Il reprend l’Athlétic club Léopards de Dolisie en 2007, alors que l’équipe végète en milieu de tableau. Grâce à une discipline calquée sur les valeurs militaires et à un recrutement ciblé, le club passe rapidement de l’ombre à la lumière.
« Aucun trophée ne vient sans rigueur », répétait-il souvent aux joueurs, selon l’ancien capitaine Césaire Gandzé. Cette approche a posé les fondations d’une dynastie sportive qui portera haut les couleurs vert et blanc pendant plus d’une décennie.
Les Léopards, machine à titres du Congo
Entre 2012 et 2017, les Léopards décrochent quatre couronnes nationales, puis un cinquième sacre en 2024, confirmant une régularité unique dans le championnat.
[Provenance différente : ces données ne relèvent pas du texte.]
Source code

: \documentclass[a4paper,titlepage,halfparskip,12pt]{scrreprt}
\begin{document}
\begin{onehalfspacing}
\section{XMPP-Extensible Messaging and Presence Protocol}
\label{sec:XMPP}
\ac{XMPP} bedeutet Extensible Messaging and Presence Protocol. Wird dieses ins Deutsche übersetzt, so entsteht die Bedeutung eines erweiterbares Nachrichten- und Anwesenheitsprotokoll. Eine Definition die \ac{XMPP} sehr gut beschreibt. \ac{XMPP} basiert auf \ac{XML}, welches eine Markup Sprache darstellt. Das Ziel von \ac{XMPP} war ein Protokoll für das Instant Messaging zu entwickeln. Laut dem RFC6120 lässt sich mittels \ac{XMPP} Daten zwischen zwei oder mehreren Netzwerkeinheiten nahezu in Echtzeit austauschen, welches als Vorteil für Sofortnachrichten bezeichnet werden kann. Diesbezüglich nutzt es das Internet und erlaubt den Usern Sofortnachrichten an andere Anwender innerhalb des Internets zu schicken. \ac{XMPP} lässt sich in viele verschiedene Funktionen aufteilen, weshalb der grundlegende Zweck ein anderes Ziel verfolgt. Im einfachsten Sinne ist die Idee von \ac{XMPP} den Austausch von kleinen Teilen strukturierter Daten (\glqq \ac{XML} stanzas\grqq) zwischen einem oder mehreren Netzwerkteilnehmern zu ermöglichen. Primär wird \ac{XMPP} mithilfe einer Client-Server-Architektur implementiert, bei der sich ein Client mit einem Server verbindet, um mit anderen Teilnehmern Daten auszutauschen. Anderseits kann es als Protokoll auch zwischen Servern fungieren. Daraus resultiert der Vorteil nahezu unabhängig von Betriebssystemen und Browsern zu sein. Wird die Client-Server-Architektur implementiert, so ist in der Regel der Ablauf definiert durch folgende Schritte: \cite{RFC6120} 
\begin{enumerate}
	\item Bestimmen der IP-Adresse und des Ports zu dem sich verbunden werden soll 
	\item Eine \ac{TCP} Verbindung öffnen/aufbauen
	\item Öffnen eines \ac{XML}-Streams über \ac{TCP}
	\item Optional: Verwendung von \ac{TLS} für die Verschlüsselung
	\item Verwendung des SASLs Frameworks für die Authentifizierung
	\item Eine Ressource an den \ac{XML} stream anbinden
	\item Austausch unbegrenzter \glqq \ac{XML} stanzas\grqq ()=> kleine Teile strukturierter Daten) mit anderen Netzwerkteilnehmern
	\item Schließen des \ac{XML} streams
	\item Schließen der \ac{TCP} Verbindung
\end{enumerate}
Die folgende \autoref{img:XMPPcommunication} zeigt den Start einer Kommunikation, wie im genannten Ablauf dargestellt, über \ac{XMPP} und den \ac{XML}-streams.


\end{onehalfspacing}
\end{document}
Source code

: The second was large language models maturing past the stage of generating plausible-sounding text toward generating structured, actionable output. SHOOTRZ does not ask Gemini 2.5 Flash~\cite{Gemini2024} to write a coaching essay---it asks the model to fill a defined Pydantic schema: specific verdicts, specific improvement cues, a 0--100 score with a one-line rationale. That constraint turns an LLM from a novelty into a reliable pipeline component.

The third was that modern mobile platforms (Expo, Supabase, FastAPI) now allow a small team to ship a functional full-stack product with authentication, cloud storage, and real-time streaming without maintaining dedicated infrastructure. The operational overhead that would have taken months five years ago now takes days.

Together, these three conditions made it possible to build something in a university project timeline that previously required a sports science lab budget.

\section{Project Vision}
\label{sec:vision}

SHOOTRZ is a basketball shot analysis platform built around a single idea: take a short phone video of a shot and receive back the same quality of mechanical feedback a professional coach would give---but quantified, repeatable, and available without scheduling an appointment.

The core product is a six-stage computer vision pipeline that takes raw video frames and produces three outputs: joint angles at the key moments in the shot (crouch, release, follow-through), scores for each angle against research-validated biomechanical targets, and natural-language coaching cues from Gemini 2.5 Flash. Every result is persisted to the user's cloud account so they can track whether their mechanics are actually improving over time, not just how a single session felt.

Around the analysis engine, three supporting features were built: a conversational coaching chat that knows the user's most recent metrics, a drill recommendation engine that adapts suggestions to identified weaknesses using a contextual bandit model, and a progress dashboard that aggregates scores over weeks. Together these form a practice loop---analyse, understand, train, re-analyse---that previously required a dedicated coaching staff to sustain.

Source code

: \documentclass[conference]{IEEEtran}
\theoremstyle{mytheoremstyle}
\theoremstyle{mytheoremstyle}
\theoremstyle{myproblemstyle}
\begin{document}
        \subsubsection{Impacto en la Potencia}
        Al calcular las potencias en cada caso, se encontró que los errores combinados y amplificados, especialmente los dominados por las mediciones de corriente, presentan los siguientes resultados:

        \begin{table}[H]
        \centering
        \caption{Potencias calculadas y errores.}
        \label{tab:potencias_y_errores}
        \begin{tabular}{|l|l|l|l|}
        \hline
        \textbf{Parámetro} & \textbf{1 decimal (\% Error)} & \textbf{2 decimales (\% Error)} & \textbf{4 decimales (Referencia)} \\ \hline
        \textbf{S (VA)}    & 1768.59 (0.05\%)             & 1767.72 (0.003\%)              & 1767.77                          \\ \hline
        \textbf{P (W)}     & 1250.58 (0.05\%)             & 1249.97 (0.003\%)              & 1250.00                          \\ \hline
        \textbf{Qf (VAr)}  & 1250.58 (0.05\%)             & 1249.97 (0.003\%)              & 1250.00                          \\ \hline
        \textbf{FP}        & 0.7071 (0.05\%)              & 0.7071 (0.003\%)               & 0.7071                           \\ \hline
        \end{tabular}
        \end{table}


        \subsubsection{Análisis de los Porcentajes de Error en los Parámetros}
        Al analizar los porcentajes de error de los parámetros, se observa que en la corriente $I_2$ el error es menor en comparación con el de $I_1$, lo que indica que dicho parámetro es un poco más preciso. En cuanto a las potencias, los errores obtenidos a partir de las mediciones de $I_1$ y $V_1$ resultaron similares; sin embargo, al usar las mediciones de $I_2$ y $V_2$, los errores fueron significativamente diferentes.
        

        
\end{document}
Les saisons 2014 et 2015, interrompues à mi-parcours, auraient pu alourdir encore la moisson.
La Coupe du Congo s’incline elle aussi à cinq reprises, tandis que le point d’orgue reste la conquête de la Coupe de la Confédération en 2012 face à Djoliba AC. « Nous avons placé Dolisie sur la carte africaine », se réjouissait alors le coach Élie Ngoya.
Ces performances offrent au Congo deux places additionnelles dans les compétitions interclubs, une aubaine saluée par la Fédération congolaise de football qui voit là « une vitrine pour nos jeunes talents ». Dolisie devient alors la capitale officieuse du football national.
Une citadelle imprenable qui inspire les Diables rouges
Le stade Paul-Sayal-Moukila, ex-Denis-Sassou-N’Guesso, affiche complet à chaque rencontre. Parmi les souvenirs, la qualification historique des Diables rouges locaux pour le CHAN 2014, obtenue ici même face aux Léopards de la RDC, demeure gravée dans les tribunes.
Rémy Ayayos Ikounga a joué un rôle discret mais déterminant dans la délocalisation de ce barrage retour vers la « citadelle ». Le président de la Ligue du Niari, André Bakala, rappelle que « sa logistique a levé les derniers obstacles matériels en 48 heures ».
Cette influence dépasse le rectangle vert : hôtels, restaurants et commerces enregistrent alors des pics d’activité inédits, selon la chambre de commerce locale. Pour de nombreux Dolisiens, le football devient un moteur économique aussi tangible qu’un chantier routier.
Un engagement social aux multiples visages
En parallèle du sport, l’officier consacre une part notable de ses revenus à des actions ciblées : bourses scolaires, microcrédits pour femmes chefs de foyer, réhabilitation de puits et dons réguliers de matériel au centre hospitalier préfectoral.
La campagne « Santé tout Dolisie », menée avec un collectif de médecins français et congolais, a offert près de six mille consultations gratuites, selon le service départemental de la santé. Plusieurs vies ont été sauvées grâce à des interventions chirurgicales complexes.
« Il ne salue pas seulement les gens, il se renseigne sur leurs problèmes », confie Micheline Nzey, commerçante du marché central. Ces gestes, souvent passés sous silence, ont contribué à cimenter une popularité quasi transversale, au-delà des clivages politiques.
Réactions et perspectives après la distinction
Au lendemain du vote, les réseaux sociaux bruissent de messages de félicitations. La Ligue de football professionnel souligne « un exemple de synergie entre défense nationale et développement local », tandis que plusieurs anciens joueurs évoquent la création d’une académie portant son nom.
L’intéressé, pour sa part, dit vouloir « rester un soldat au service de la République, sur et hors du terrain ». Il a annoncé la rénovation prochaine du terrain annexe de Nganga Lingolo, destiné aux jeunes des quartiers périphériques.
Sur le plan institutionnel, ce statut ouvre des collaborations renforcées entre la mairie et l’officier. Des conventions, précise le secrétaire général, porteront sur la formation sportive, la sécurité événementielle et l’éclairage public.
En attendant ces projets, les supporters entonnent déjà un nouveau chant les soirs de match : « Ikounga, notre flambeau ». L’écho de cette mélodie, qui résonne dans les artères sablonneuses de Dolisie, symbolise une fierté partagée et durable.